Thursday, March 2, 2017

Academy Crap

Last year, the Motion Picture Academy caught a lot of flack for its near black-out of black film makers and artists. I noticed this year that they made up for it in spades. (Sorry for the puns, they just seem to flow.) Lots of black actors/movies were paraded through this time. And, you may have heard that the final moment when Best Picture was awarded got flubbed. La La Land was announced winner, and after three acceptance speeches, it was then confusingly announced (by the La La Land filmmaker who was holding an Oscar statue) that in fact, Moonlight (a black cast movie) was the actual winner.

Here's the explanation and resolution that is as equally offensive as the over-the-top correction for last year's slight to black actors. (Please note, I am not dissing the black actors/movies this year - I haven't seen any of them.
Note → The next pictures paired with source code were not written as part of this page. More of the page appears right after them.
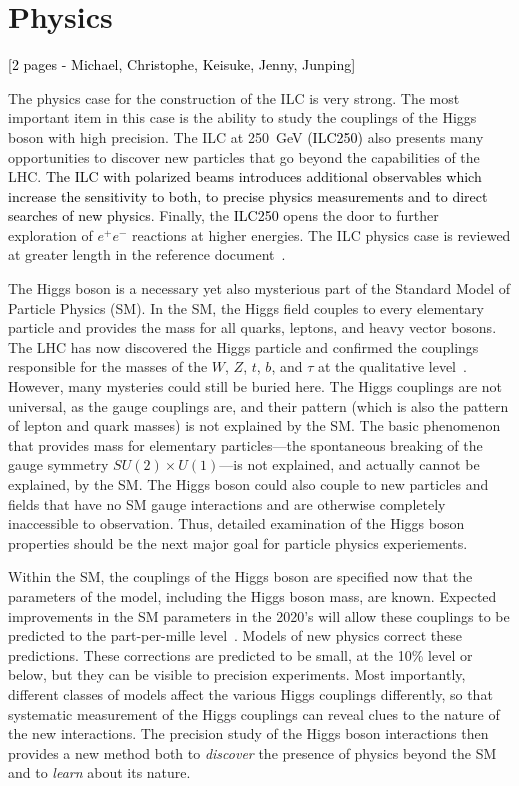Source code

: \documentclass[%
 reprint,
 amsmath,amssymb,
 aps,
]{revtex4-1}
\newcommand{\juan}[1]{\textcolor{black}{{#1}}}
\newcommand{\jim}[1]{\textcolor{black}{#1}}
\newcommand{\todo}[1]{\textcolor{black}{{#1}}}
\def\ee{e^+e^-}
\begin{document}
\section{\label{sec:phys}Physics}

\todo{  [2 pages - Michael, Christophe, Keisuke, Jenny, Junping] }

The physics case for the construction of the ILC is very strong.   The
most important item in this case is the ability to study the couplings
of the Higgs boson with high precision.  The ILC at 250~GeV \juan{(ILC250)} also
presents many opportunities to discover new particles that go beyond
the capabilities of the LHC.  \juan{The ILC with polarized beams \jim{introduces} additional observables 
which increase the sensitivity to both, to precise physics measurements and to direct searches of new physics}. Finally, the \juan{ILC250} opens the
door to further exploration of $\ee$ reactions at higher energies. 
The ILC physics case is reviewed at greater length in the reference
document~\cite{ILCforESS}. 

The Higgs boson is a necessary yet also mysterious part of the
Standard Model of Particle Physics (SM).    In the SM, the Higgs field
couples to every elementary particle and provides the mass for all
quarks, leptons, and heavy vector bosons.   The LHC has now discovered
the Higgs particle and confirmed the couplings responsible for the
masses of the $W$, $Z$, $t$, $b$, and $\tau$ at the qualitative
level~\cite{LHCHiggssummary}.  However, many mysteries could still be
buried here.   The Higgs couplings are not universal, as the gauge
couplings are, and their pattern (which is also the pattern of lepton
and quark masses) is not explained by the SM.  The basic phenomenon that provides
mass for elementary particles---the spontaneous breaking of the gauge
symmetry $SU(2)\times U(1)$---is not explained, and actually cannot be
explained, by the SM.   The Higgs boson could also couple to new
particles and fields that have no SM gauge interactions and are
otherwise completely inaccessible to observation.  Thus, detailed
examination of the Higgs boson properties should be the next major
goal for particle physics experiements.

Within the SM, the couplings of the Higgs boson are specified now that
the parameters of the model, including the Higgs boson mass, are
known.  Expected improvements in the SM parameters in the 2020's will
allow these couplings to be predicted to the part-per-mille level~\cite{Lepage:2014fla}.
Models of new physics correct  these predictions.   These corrections
are predicted to be small, at the 10\% level or below, but they can
be visible to precision experiments.   Most importantly, different
classes of models affect the various Higgs couplings differently, so that
systematic measurement of the Higgs couplings can reveal clues to the
nature of the new interactions.   The precision study of the Higgs
boson interactions then provides a new method both to {\it discover}  the
presence of physics beyond the SM and to {\it learn}  about its nature.
\end{document}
I'm just saying that it all seems bogus and driven by something other than performance. Of course, that's a given, isn't it?)
The president of the film academy says the two accountants responsible for the best-picture flub at Sunday’s Academy awards will never work the Oscars again.

Cheryl Boone Isaacs said Wednesday that Brian Cullinan, the PwC representative responsible for handing over the errant envelope that led to La La Land mistakenly being announced as best picture rather than Moonlight, was distracted backstage. He tweeted (and later deleted) a photo of Emma Stone in the wings with her new Oscar minutes before giving presenters Warren Beatty and Faye Dunaway the wrong envelope for best picture.

Cullinan and his colleague, Martha Ruiz, have been permanently removed from all film academy dealings, Boone Isaacs said.

[...]

PwC released a statement late Sunday and another Monday taking “full responsibility for the series of mistakes and breaches of established protocols” during the Oscar show.

  Guardian
Who cares other than Hollywood movie makers, but the reason I'm posting this is: why in Hell is Martha Ruiz being punished from Brian Cullinan's failure?  She was on the opposite side of the stage when he messed himself.

Apparently, this is the answer:
PwC had taken full responsibility for the fiasco. "Once the error occurred, protocols for correcting it were not followed through quickly enough by Mr. Cullinan or his partner," the firm said in a statement.

  RT
...but hey, do what you want...you will anyway.